Mobile telecommunications companies worry that their business model of moving everyone onto data-connected smartphones will erode their traditional revenues. We saw at the Mobile World Congress in Barcelona this week that some of these companies are not just lying awake at night, but actually creating new ways of generating revenue.
For example, AT&T was talking about their home management service which facilitates control of all the connected appliances in your home to manage energy usage and security. To take advantage of the service, you don't even need to be an AT&T subscriber, and they are selling the service to other telecommunications companies globally.
In 2013, there will be more mobile phone subscriptions than people on earth and the industry is already showing signs of changing its focus from connecting people to connecting objects.
Telefonica was demonstrating their insurance telemetrics product, which promises to reduce insurance premiums for teenage drivers by up to 40% with a permanent monitoring device installed in the car.
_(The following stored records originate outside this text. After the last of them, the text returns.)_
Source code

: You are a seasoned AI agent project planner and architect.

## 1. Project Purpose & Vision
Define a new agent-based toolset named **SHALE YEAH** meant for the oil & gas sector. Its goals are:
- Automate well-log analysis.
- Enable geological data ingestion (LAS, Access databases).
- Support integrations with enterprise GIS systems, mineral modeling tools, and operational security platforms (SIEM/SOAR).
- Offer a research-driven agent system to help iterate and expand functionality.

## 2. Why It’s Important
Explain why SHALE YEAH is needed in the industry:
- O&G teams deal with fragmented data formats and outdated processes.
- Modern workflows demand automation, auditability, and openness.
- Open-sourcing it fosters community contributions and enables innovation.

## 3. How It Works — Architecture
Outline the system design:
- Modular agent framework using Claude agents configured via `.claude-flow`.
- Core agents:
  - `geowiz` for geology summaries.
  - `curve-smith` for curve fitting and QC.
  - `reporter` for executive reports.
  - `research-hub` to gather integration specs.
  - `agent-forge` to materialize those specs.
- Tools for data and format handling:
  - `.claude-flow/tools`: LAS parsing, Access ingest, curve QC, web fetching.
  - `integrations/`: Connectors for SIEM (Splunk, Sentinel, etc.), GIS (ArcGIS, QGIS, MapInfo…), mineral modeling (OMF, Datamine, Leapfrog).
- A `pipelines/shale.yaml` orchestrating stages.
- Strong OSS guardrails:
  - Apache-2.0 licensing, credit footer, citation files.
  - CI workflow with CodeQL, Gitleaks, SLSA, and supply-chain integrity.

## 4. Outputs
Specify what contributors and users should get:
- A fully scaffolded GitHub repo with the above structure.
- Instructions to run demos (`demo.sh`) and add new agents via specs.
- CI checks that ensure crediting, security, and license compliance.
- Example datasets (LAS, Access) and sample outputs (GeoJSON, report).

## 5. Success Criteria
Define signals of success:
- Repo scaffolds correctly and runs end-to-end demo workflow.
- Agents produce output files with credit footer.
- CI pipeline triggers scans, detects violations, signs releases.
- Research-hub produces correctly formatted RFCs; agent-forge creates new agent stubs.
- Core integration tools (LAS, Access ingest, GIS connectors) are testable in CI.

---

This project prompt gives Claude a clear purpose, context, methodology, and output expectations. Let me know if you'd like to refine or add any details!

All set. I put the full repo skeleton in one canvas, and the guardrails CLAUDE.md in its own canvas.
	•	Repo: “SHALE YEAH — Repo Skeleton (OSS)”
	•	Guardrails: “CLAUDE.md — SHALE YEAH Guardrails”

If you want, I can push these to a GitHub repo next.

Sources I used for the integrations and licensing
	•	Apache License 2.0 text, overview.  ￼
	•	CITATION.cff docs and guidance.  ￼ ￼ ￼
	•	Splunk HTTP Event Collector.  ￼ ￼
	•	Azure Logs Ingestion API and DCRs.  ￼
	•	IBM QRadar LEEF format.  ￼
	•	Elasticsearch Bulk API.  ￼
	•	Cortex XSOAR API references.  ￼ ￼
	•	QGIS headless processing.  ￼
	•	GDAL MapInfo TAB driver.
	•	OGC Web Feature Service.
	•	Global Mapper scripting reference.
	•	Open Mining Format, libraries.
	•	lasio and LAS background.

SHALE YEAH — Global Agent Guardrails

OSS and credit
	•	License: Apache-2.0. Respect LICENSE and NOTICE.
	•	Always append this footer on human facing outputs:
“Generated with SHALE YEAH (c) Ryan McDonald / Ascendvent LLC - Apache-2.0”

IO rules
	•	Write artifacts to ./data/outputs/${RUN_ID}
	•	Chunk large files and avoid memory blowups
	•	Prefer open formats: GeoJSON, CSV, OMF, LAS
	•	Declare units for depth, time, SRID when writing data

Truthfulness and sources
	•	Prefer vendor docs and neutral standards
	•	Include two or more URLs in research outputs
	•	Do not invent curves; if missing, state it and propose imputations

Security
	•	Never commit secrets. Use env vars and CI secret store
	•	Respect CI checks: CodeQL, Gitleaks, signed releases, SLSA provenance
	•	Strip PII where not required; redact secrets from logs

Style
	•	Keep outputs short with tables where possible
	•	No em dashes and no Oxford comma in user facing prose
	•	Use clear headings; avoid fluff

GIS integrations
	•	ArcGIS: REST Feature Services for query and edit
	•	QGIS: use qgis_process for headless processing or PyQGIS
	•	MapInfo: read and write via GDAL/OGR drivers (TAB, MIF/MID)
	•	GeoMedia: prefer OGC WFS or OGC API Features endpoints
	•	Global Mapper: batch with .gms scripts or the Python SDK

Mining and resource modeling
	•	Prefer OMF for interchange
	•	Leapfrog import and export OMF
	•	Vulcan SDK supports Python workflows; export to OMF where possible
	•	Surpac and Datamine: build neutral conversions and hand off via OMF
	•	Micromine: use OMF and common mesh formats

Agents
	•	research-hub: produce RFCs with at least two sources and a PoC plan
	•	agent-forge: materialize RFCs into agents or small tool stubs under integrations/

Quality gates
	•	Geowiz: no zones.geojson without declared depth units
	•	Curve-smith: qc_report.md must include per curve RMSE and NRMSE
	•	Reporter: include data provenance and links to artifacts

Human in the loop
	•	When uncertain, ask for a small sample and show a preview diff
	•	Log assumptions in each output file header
The device assesses whether you speed or regularly brake too hard, and evaluates your urban and night-time driving to derive your insurance premium. There may be privacy concerns for many but the savings are already enticing customers. Telefonica is making this product available to insurance partners in other markets. The product name in Spanish is "Pago Como Conduzco" ("Pay By How I Drive").
The industry is moving quickly, and you need to jump in to take advantage of the eagerness of mobile communications companies to build joint ventures and partnerships.
Here are some best practices emerging from what we saw at the Congress:
1. If you don't have domain knowledge, find a partner who does. Ford is embracing this wholeheartedly with their SYNC platform by both allowing developers to build apps directly into their car and by making the platform available for other manufacturers to use.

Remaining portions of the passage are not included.